Immediately I felt as if a bus had hit my heart. I had suspected something was going on with this family because they had made several posts that pertained to depression and thoughts of suicide. I watched, I prayed and hoped the posts would eventually become more uplifting and triumphant – they did not and now, this family is broken apart by the loss of a child.
As news broke on local television and through news station feeds, the articles gave details of a 17-year-old student taking his life in the middle school. The comments that would flood those segments were troubling to me.
Some people were focusing more on the fact that a student of that age was in the middle school rather than focusing on the horrible tragedy itself. To me, it was as if the depression and deep darkness this child must have felt didn’t matter.

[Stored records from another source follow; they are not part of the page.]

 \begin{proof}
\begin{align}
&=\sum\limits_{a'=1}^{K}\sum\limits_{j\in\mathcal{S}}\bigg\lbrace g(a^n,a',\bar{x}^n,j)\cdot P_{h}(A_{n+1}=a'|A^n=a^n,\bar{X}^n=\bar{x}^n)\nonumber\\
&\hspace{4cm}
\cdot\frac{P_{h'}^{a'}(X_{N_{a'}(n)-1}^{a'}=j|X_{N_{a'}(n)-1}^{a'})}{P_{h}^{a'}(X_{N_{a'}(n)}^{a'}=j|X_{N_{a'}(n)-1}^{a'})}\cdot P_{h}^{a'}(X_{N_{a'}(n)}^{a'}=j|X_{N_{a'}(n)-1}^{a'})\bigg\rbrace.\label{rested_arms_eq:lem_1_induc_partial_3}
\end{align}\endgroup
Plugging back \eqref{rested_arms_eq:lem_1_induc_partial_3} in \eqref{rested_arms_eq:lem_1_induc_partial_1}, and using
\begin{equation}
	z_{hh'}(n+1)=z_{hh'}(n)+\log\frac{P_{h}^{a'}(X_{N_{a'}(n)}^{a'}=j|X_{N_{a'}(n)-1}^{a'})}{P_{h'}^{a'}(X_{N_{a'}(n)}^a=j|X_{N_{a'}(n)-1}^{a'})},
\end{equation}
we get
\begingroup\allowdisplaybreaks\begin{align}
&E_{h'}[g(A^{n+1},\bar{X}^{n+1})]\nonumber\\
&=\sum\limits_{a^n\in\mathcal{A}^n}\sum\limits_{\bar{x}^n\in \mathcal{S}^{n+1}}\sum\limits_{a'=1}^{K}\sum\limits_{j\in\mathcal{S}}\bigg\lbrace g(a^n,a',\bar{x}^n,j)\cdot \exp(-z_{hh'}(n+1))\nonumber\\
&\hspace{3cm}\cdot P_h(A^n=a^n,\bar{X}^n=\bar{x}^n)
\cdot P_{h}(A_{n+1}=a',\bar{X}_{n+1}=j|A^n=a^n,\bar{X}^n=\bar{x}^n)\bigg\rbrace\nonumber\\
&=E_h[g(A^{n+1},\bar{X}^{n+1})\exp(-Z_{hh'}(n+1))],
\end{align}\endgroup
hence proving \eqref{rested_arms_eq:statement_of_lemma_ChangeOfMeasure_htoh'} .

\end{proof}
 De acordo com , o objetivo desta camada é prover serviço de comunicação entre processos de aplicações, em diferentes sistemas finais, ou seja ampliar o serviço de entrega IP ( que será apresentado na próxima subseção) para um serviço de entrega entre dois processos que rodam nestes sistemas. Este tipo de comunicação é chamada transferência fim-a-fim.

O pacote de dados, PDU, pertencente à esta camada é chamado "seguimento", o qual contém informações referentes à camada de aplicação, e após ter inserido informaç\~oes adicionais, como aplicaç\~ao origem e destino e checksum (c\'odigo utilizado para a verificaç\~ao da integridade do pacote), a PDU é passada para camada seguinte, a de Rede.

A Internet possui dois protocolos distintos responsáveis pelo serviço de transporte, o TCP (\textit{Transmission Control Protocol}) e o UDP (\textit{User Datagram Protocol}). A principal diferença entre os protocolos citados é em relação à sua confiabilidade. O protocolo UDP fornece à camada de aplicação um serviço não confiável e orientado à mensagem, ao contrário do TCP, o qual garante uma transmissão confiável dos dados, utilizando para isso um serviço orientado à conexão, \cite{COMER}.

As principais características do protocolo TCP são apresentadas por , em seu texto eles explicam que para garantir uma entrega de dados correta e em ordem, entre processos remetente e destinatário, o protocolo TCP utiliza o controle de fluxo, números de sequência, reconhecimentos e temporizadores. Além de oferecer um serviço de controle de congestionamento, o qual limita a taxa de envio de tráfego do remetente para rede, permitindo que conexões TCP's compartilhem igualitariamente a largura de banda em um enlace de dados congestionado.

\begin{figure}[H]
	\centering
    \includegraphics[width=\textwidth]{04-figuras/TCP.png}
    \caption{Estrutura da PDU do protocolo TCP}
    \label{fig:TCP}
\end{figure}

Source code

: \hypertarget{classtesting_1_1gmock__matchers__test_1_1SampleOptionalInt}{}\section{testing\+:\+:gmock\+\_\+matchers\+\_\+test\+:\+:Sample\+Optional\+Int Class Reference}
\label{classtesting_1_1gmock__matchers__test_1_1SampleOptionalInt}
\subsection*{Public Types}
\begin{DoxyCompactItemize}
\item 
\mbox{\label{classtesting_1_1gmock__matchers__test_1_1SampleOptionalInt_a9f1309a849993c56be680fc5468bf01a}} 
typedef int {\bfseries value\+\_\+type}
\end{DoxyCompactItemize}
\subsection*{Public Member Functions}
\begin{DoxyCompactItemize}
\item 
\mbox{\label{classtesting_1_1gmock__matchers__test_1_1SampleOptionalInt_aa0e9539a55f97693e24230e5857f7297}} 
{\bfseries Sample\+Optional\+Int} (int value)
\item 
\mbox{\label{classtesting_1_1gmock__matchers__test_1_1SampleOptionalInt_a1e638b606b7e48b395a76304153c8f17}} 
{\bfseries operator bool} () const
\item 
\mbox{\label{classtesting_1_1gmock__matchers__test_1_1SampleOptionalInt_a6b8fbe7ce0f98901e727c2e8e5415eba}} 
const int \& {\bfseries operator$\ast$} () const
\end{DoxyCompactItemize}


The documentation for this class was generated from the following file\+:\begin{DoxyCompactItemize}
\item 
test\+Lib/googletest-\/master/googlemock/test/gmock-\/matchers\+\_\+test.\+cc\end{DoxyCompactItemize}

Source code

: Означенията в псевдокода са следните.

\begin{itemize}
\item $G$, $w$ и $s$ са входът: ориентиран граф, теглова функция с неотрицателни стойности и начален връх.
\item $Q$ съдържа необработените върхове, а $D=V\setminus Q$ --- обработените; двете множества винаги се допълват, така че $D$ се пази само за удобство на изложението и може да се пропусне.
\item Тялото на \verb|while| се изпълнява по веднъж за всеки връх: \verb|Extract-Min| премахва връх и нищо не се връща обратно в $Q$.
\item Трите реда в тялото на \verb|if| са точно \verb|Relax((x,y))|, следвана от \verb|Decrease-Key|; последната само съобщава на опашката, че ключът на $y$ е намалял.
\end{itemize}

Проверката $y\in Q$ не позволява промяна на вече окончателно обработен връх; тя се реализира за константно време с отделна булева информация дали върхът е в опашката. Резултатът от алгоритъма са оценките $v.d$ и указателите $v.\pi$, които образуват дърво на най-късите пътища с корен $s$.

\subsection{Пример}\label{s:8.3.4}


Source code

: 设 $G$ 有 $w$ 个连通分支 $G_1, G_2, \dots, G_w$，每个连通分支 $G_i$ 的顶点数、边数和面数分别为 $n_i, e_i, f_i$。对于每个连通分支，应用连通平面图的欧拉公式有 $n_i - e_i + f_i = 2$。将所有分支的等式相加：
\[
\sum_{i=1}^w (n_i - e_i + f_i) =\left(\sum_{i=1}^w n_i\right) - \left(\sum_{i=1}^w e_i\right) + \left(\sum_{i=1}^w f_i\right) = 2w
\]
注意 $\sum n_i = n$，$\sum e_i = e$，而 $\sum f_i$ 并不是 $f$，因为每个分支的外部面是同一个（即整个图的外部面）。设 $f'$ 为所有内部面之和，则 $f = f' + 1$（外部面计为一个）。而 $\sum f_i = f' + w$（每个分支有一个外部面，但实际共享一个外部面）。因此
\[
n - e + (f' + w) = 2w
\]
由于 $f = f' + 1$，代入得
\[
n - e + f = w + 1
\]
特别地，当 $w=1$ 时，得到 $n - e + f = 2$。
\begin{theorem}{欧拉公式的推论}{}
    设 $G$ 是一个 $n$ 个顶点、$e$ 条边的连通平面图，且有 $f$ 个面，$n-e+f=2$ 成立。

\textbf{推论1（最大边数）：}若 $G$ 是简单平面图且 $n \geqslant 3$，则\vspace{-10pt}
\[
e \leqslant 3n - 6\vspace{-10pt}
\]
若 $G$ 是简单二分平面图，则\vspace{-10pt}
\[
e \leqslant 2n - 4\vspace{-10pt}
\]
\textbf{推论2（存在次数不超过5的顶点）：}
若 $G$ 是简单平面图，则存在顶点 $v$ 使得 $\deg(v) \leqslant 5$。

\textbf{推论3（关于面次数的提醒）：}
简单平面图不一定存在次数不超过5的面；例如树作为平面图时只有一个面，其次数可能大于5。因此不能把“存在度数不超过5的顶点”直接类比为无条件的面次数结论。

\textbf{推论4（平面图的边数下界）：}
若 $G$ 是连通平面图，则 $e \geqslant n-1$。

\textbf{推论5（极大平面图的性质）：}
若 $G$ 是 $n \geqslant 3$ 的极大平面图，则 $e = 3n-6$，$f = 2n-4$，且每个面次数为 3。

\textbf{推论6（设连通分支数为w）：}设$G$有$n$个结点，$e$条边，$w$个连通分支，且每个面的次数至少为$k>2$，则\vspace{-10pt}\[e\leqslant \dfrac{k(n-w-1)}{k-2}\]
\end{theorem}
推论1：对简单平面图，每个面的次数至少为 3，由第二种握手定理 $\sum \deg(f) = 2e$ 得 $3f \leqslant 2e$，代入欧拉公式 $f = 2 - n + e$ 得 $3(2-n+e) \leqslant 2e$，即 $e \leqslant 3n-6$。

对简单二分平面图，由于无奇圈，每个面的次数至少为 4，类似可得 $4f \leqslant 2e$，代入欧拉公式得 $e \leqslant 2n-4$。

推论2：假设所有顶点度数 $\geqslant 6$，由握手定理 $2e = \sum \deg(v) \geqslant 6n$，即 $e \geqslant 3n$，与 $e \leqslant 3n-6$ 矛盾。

The protective person I am, I replied with comments like “What does that matter?” “What difference would that make?” I then created the comment shown below to which this “Kim” chick responded in a way that isn’t too surprising, given the nosy, over-entitled world we live in. The name of the kid nor his family had been released yet – but obviously she wanted to be the first to break that news.
The lack of empathy, sympathy and kindness in our world is overwhelming. Although I didn’t really want to, I did do the respectable thing and covered Kim’s full name – obviously not a skill she’s mastered.
What matters most here is, there was this child! A child who obviously found himself in a very dark place. A place where he thought his family would be better off without him. A place where the hurt was so great that he could not see, or believe, that the pain would pass.
Rather than focusing on what a news reporter MIGHT have gotten wrong, or digging for a skeleton that would place a child of that age in a school where he was not a student – we should be focusing on depression among our youth. We should be focusing on fixing the cruel kids rather than simply sweeping it under the rug with a cliché’ that “kids are mean and cruel.”
Kids are mean and cruel because they battle their own demons. That in turn causes them to create demons for other children through acts of bullying. It is a vicious circle that needs to be addressed and broken.
As I have mentioned many times, when I was ten, I lost my brother because of a bully. My brother was thirteen, his bully was sixteen. On the bus, the bully turned his class ring upside down to where the large stone was in the palm of his hand. The bully hit my brother in the head SO HARD. Three days later, my brother had a severe cerebral hemorrhage that would send him into a coma and would ultimately take his life, two weeks later.
Teaching your children empathy is one of the greatest gifts you can give them. Teach them to be a friend first – never a foe. As for grownups that lack empathy and are cruel in their own ways, call them out. Make them OWN their words and actions. No one should ever have to be hurt by the words or actions of another when it’s completely unnecessary.
Whether or not this particular suicide had anything to do with bullying, I’m not sure – but when it comes to teens, their social life and social acceptance are paramount. Apart from abuse at home, for which I am more than certain that was not the case, bullying and social pressure, real or imagined, can likely be factored in somewhere.
In the end, like I said in my Facebook comment – at times like these – it’s so important to be respectful of the family that’s left behind. If the questions you have are not going to help the situation, just hold your questions, keep reading, because eventually, it will probably be answered. There were no weapon’s involved. There were no other student’s in harm’s way. The school handled the situation appropriately and are providing counseling for students – apart from that, the minute details should only matter to the family – not the general public.
If you can’t be KIND, then do everyone a favor and just be QUIET!